Es posible. Al fin y al cabo, desde hace veinte años escribo de manera regular en el diario El País, lo cual significa, supongo, que, aunque no sea un periodista, quizá sí puedo considerarme, más modestamente, un escritor de periódicos. Más modestamente, pero con no menos orgullo: no en vano, esa categoría de escritor es, en nuestra tradición, una categoría ilustre. Se ha dicho tan a menudo que ya es casi un cliché: gran parte de la mejor prosa escrita en España durante los dos últimos siglos se ha publicado en los periódicos. Ahora bien, las ideas no se convierten en clichés porque sean falsas, sino porque son verdaderas, o al menos porque contienen una parte sustancial de verdad. Es sin duda el caso de esta: baste recordar que quien es, para mi gusto, el mejor prosista de nuestro siglo XIX fue, sobre todo, un escritor de periódicos, si no un periodista a secas: Mariano José de Larra; baste recordar que Azorín, Ortega o Josep Pla fueron, quizá esencialmente, periodistas.

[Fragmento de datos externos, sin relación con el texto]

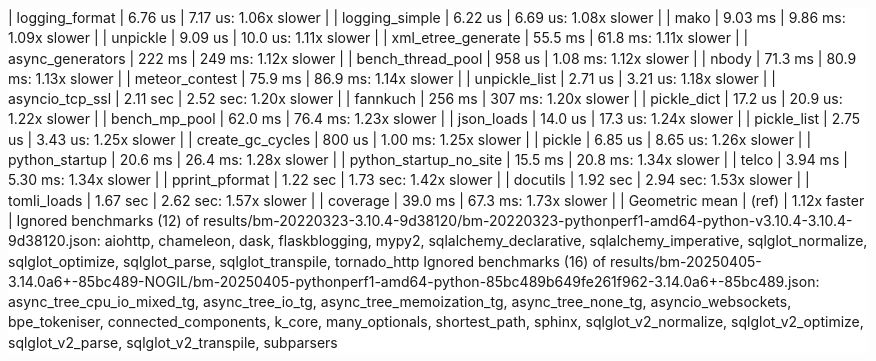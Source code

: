 | logging_format           | 6.76 us                                                     | 7.17 us: 1.06x slower                                                       |
| logging_simple           | 6.22 us                                                     | 6.69 us: 1.08x slower                                                       |
| mako                     | 9.03 ms                                                     | 9.86 ms: 1.09x slower                                                       |
| unpickle                 | 9.09 us                                                     | 10.0 us: 1.11x slower                                                       |
| xml_etree_generate       | 55.5 ms                                                     | 61.8 ms: 1.11x slower                                                       |
| async_generators         | 222 ms                                                      | 249 ms: 1.12x slower                                                        |
| bench_thread_pool        | 958 us                                                      | 1.08 ms: 1.12x slower                                                       |
| nbody                    | 71.3 ms                                                     | 80.9 ms: 1.13x slower                                                       |
| meteor_contest           | 75.9 ms                                                     | 86.9 ms: 1.14x slower                                                       |
| unpickle_list            | 2.71 us                                                     | 3.21 us: 1.18x slower                                                       |
| asyncio_tcp_ssl          | 2.11 sec                                                    | 2.52 sec: 1.20x slower                                                      |
| fannkuch                 | 256 ms                                                      | 307 ms: 1.20x slower                                                        |
| pickle_dict              | 17.2 us                                                     | 20.9 us: 1.22x slower                                                       |
| bench_mp_pool            | 62.0 ms                                                     | 76.4 ms: 1.23x slower                                                       |
| json_loads               | 14.0 us                                                     | 17.3 us: 1.24x slower                                                       |
| pickle_list              | 2.75 us                                                     | 3.43 us: 1.25x slower                                                       |
| create_gc_cycles         | 800 us                                                      | 1.00 ms: 1.25x slower                                                       |
| pickle                   | 6.85 us                                                     | 8.65 us: 1.26x slower                                                       |
| python_startup           | 20.6 ms                                                     | 26.4 ms: 1.28x slower                                                       |
| python_startup_no_site   | 15.5 ms                                                     | 20.8 ms: 1.34x slower                                                       |
| telco                    | 3.94 ms                                                     | 5.30 ms: 1.34x slower                                                       |
| pprint_pformat           | 1.22 sec                                                    | 1.73 sec: 1.42x slower                                                      |
| docutils                 | 1.92 sec                                                    | 2.94 sec: 1.53x slower                                                      |
| tomli_loads              | 1.67 sec                                                    | 2.62 sec: 1.57x slower                                                      |
| coverage                 | 39.0 ms                                                     | 67.3 ms: 1.73x slower                                                       |
| Geometric mean           | (ref)                                                       | 1.12x faster                                                                |
Ignored benchmarks (12) of results/bm-20220323-3.10.4-9d38120/bm-20220323-pythonperf1-amd64-python-v3.10.4-3.10.4-9d38120.json: aiohttp, chameleon, dask, flaskblogging, mypy2, sqlalchemy_declarative, sqlalchemy_imperative, sqlglot_normalize, sqlglot_optimize, sqlglot_parse, sqlglot_transpile, tornado_http
Ignored benchmarks (16) of results/bm-20250405-3.14.0a6+-85bc489-NOGIL/bm-20250405-pythonperf1-amd64-python-85bc489b649fe261f962-3.14.0a6+-85bc489.json: async_tree_cpu_io_mixed_tg, async_tree_io_tg, async_tree_memoization_tg, async_tree_none_tg, asyncio_websockets, bpe_tokeniser, connected_components, k_core, many_optionals, shortest_path, sphinx, sqlglot_v2_normalize, sqlglot_v2_optimize, sqlglot_v2_parse, sqlglot_v2_transpile, subparsers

Lo cierto es que yo, a los periódicos, llegué tarde, como a casi todo. También es cierto que, aunque sea en lo esencial un novelista, la escritura en los periódicos cambió mi forma de escribir novelas, o simplemente mi forma de escribir. Quiero decir que, en un determinado momento de mi vida, escribir en los periódicos me obligó a dejar de ser un escritor de gabinete, libresco y hasta un poquito autista, y me obligó a salir a la intemperie y a contrastar la escritura con la realidad, me forzó a escribir una prosa más nítida, más viva y más rápida, me empujó a intentar decir las cosas más complejas de la forma más transparente y directa posible, y me ayudó, en definitiva, a tratar de escribir los libros que siempre he soñado con escribir: libros fáciles de leer y difíciles de entender; libros que, como los mejores que conozco, cualquier lector de buena fe puede disfrutar a fondo y sin tropiezos, pero que, al mismo tiempo, ni el lector más concienzudo o exigente puede agotar del todo, sencillamente porque son inagotables, porque nunca acaban de decir aquello que tienen que decir, como escribió Italo Calvino de los clásicos. En resumen, los periódicos me han dado a mí mucho más de lo que yo les he dado a ellos. Así que no debería ser el periodismo quien me premiase hoy a mí, sino yo quien premiase al periodismo.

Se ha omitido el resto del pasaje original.